A fraqueza do governo anterior abriu espaço para a pobreza da política e apenas o nosso voto ou um grande escândalo poderá mudar o cenário. Ao rifar a gestão pública para se concentrar na desinformação e aquela patacoada de família, pátria e mentiras, o desinfeliz deu um poder ao Congresso que mina qualquer política pública séria.
Dados da execução do Orçamento do ano passado mostram que os parlamentares controlaram, por meio de emendas, 25% dos investimentos federais, de construção de hospitais e estradas a compras de máquinas.
Quando se considera órgãos vinculados aos ministérios, como as universidades públicas, 44 instituições têm mais da metade do orçamento vinculado a emendas, revela a Folha. Em ao menos nove casos, a definição de verba pelos parlamentares supera os 90%.

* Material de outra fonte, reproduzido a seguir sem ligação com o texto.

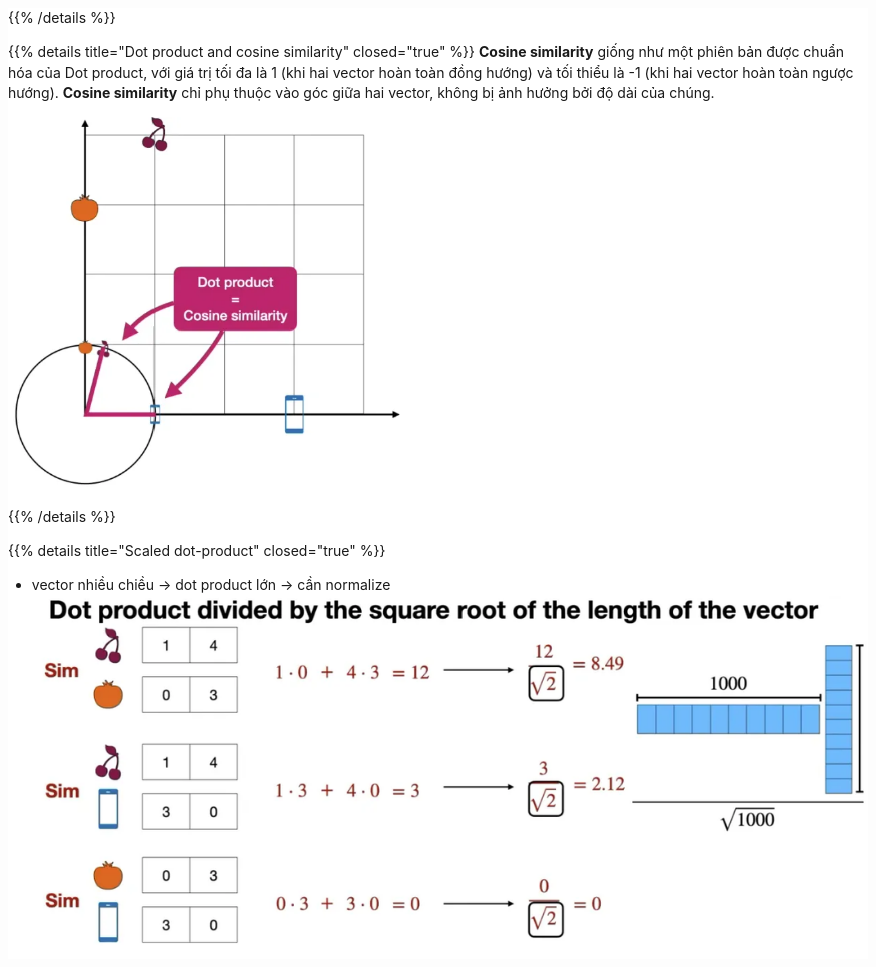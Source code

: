 {{% /details %}}

{{% details title="Dot product and cosine similarity" closed="true" %}}
**Cosine similarity** giống như một phiên bản được chuẩn hóa của Dot product, với giá trị tối đa là 1 (khi hai vector hoàn toàn đồng hướng) và tối thiểu là -1 (khi hai vector hoàn toàn ngược hướng). **Cosine similarity** chỉ phụ thuộc vào góc giữa hai vector, không bị ảnh hưởng bởi độ dài của chúng.

<img src="20250301160445.png" width="400px">

{{% /details %}}

{{% details title="Scaled dot-product" closed="true" %}}
+ vector nhiều chiều -> dot product lớn -> cần normalize
![](20250301160544.png)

Há R$ 5,9 bilhões em investimentos por emendas Pix, modalidade de indicação individual enviada diretamente aos prefeitos e governadores.
As emendas subvertem o planejamento das políticas públicas, que deveriam observar verdadeiras necessidade e prioridades regionais, além da dinâmica de cada instituição.
Mas o que se tem visto é uma gastação de dinheiro cujo único critério é a visibilidade alcançada pelo deputado ou senador.
Por isso, muitas emendas têm interesses pessoais de seus autores. Um exemplo disso, revelado pelo portal UOL, é do deputado Moses Rodrigues (União-CE). Ex-presidente da Comissão de Educação e relator de cinco propostas para ampliar o Fies, ele tem claro interesse em destinar recursos para o setor.
A família de Rodrigues é dona da evangélica Aiamis, que controla diversas universidades no País, especialmente no Nordeste. A Aiamis também tem o maior número de alunos financiados pelo Fies. Desde 2019, recebeu mais de R$ 1 bilhão em emendas.
Olho no voto. É urgente melhorar a composição do Congresso.